Silk Scarves & Twillies
Since antiquity, kings and queens have influenced fashion trends. For example, scarves were once only used for their practicality - to keep cool or wipe a sweaty brow. Queen Nefertiti is credited with raising awareness of the silk scarf’s versatility when she started wearing one under her headdress. In Asia, silk scarves were used to denote military rank. Notably, Queen Victoria popularized silk scarves during her reign, making them a favorite accessory of the upper class.
It was Hermès that propelled the silk scarf onto the luxury market and into the arms of royalty and celebrities. Grace Kelly famously wore a Hermès scarf as a sling when she injured her arm.
Over the years, the silk scarf has been employed by fashion icons to infuse their looks with color, glamour and drama. Whether worn as a head wrap or around the neck or shoulders, stylish and versatile, the silk scarf remains the go-to accessory to embellish any look.

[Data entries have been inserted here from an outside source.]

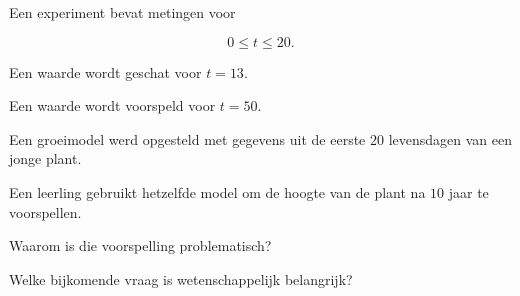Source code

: \documentclass{ximera}
\begin{document}
\begin{oefening}{\oefB \ESS}

Een experiment bevat metingen voor

\[
0\leq t\leq 20.
\]

\begin{question}
Een waarde wordt geschat voor $t=13$.

\begin{multipleChoice}
\end{multipleChoice}
\end{question}

\begin{question}
Een waarde wordt voorspeld voor $t=50$.

\begin{multipleChoice}
\end{multipleChoice}
\end{question}

\end{oefening}


\begin{oefening}{\oefU \ESS}

Een groeimodel werd opgesteld met gegevens uit de eerste
$20$ levensdagen van een jonge plant.

Een leerling gebruikt hetzelfde model om de hoogte van de plant
na $10$ jaar te voorspellen.

\begin{question}
Waarom is die voorspelling problematisch?

\begin{multipleChoice}
\end{multipleChoice}
\end{question}

\begin{question}
Welke bijkomende vraag is wetenschappelijk belangrijk?

\begin{multipleChoice}
\end{multipleChoice}
\end{question}

\end{oefening}
\end{document}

Rediscovering a Classic Accessory
After a period of decline in popularity, the silk scarf is back in the spotlight. Recently, scarves have made a comeback and have been worn around the neck, tied to handbags or in the hair, and draped over shoulders for a pop of color. A silk scarf or twilly can effortlessly transform any outfit— making it instantly chic.
Jérome Faillant-Dumas thoughtfully designed the artwork behind all of our silks scarves and twillies. He took inspiration from Princess Grace’s floral designs and the motifs and colors emblematic of the French Riviera.
The facade of the Monte-Carlo casino is hidden in the background of our Casino Silk and the floral design of our Promenade Silk and Twilly depict each note of the Promenade Sur Le Rocher fragrance.
The Côte d’Azur and Riviera silks capture the glamour and vibrancy of the Mediterranean. Each of our silks features a signature finishing touch such as Princess Grace’s signature, the GDM logo or Her royal crest.
A Human Touch
Our silks are screened by hand in Italy, renowned for its production of silk and other fine fabrics. For each color in the design, a printing frame made of metal and mesh is used. A thin film of dye is pressed through the mesh and pulled across the fabric for each layer/color of the design. This step is repeated, carefully introducing each dye, one by one, until the desired pattern is achieved. The fabric is hung to dry and then steamed to bond the colors to the fabric. Each of our silks scarves and twillies is hemmed and finished by hand.
For anyone looking to elevate their day-to-day style, look no further than the extraordinary silk scarf or twilly.